(AGENPARL) - Roma, 15 Giugno 2026 - L’ultimo incidente di Jorhat ha suonato come un campanello d’allarme definitivo. La flotta di Antonov AN-32 della Indian Air Force (IAF), vero “mulo” da carico delle operazioni indiane dal 1984, mostra segni di cedimento che non possono più essere colmati con riparazioni di fortuna. Con la richiesta di proposta (RFP) per il nuovo Medium Transport Aircraft(MTA) ormai alle porte, Nuova Delhi si prepara a chiudere un’era tecnologica segnata da ritardi, dipendenze geopolitiche e una manutenzione diventata un’impresa impossibile.

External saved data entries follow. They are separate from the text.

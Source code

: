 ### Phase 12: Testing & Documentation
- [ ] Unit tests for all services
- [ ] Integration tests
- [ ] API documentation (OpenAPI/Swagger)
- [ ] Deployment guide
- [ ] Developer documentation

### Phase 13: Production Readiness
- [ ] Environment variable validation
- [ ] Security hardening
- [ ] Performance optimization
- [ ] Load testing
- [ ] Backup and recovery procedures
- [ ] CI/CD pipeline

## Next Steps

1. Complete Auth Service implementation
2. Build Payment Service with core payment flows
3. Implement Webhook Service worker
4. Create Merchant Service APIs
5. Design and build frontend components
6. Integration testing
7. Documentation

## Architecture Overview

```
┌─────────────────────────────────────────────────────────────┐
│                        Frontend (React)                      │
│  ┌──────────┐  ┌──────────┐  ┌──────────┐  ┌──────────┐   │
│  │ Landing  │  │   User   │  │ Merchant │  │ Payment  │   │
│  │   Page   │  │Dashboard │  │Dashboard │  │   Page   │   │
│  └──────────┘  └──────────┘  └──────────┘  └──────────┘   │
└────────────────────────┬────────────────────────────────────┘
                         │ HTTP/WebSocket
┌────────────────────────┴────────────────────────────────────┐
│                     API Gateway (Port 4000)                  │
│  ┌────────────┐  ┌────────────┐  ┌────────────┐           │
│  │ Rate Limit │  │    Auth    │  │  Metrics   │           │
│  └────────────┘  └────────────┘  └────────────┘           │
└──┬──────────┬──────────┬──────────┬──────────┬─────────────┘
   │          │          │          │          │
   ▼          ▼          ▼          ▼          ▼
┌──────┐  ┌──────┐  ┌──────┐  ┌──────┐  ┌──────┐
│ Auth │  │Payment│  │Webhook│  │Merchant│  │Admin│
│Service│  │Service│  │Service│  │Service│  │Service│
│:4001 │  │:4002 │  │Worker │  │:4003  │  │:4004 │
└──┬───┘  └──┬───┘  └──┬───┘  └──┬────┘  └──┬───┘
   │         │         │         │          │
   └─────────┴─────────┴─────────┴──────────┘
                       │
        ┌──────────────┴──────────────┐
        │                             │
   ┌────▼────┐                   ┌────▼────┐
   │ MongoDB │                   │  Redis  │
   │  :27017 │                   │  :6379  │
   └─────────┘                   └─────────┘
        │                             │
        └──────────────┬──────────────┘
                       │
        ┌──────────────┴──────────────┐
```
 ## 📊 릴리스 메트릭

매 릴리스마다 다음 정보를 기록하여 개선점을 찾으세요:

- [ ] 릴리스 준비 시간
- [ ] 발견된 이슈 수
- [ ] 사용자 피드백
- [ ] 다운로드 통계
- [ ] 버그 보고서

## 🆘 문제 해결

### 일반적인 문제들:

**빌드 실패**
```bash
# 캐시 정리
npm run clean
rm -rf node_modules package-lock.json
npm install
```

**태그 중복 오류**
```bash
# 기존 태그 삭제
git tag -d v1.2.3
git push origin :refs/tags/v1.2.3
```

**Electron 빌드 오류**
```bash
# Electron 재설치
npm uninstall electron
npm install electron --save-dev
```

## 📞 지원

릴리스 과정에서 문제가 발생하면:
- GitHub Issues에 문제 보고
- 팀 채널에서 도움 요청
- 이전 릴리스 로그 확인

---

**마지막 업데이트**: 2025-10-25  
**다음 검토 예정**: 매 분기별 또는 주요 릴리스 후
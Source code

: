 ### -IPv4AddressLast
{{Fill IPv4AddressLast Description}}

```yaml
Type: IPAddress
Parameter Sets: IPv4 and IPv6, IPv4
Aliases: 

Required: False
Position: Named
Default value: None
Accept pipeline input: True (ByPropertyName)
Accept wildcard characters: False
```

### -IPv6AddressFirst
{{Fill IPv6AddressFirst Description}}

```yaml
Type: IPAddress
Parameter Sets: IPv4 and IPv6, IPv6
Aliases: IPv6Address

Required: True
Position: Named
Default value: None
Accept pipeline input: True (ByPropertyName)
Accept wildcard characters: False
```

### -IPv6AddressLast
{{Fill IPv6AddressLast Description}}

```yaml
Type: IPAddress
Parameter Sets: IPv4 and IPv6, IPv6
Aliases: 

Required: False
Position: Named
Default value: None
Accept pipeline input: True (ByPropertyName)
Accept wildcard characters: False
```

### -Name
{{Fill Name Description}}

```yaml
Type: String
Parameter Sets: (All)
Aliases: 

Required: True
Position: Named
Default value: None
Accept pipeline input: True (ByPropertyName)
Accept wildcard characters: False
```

Il tramonto di un’era: dal sogno russo al blocco ucraino La storia dell’An-32 è lo specchio della complessità geopolitica dell’India. Il programma di aggiornamento da 400 milioni di dollari, avviato nel 2009 per modernizzare 105 cellule, si è scontrato con il muro della storia: l’annessione della Crimea nel 2015 ha paralizzato la catena di approvvigionamento ucraina. Nonostante i tentativi di riparazione presso il deposito di Kanpur, la realtà tecnica è implacabile: l’aereo è obsoleto. Il recente incidente, il decimo dalla sua induzione, segna la fine della pazienza dei vertici militari.
La sfida del successore: tre giganti in lizza L’IAF non cerca solo un sostituto per l’An-32, ma una piattaforma in grado di coprire il gap lasciato anche dagli IL-76, mirando a una capacità di carico tra le 18 e le 30 tonnellate. Attualmente, tre contendenti si contendono il futuro della logistica indiana:
- Lockheed Martin C-130J Hercules: La scelta conservativa. Affidabile e già in servizio in diverse varianti, ma si colloca nella fascia bassa del requisito di carico utile (circa 19 tonnellate).
- Embraer KC-390: Il contendente moderno. Con una capacità vicina alle 26 tonnellate, si sta rivelando una delle piattaforme più agili ed efficienti sul mercato internazionale, guadagnando terreno in diverse forze aeree.
- Airbus A400M: L’opzione “pesante”. Con 37 tonnellate di carico utile supera i requisiti richiesti, offrendo una potenza superiore che potrebbe però tradursi in costi operativi più elevati.
L’incognita industriale: produzione o acquisto? Il vero nodo politico del programma MTA è l’approccio industriale. L’India di oggi non accetta più di essere un semplice cliente. Sulla scia del modello TATA-Airbus adottato per il programma C-295, il Ministero della Difesa indiano punta al trasferimento tecnologico. La capacità di produrre localmente il nuovo velivolo non è solo un’esigenza logistica, ma un pilastro della strategia di sovranità tecnologica di Nuova Delhi.
La scelta dell’MTA sarà il test di maturità per la IAF. In un teatro operativo che spazia dalle vette himalayane alle isole remote, l’India non ha più margine di errore. La firma della RFP nei prossimi tre mesi non sarà solo un atto burocratico, ma la decisione strategica che definirà la mobilità delle Forze Armate indiane per i prossimi quarant’anni.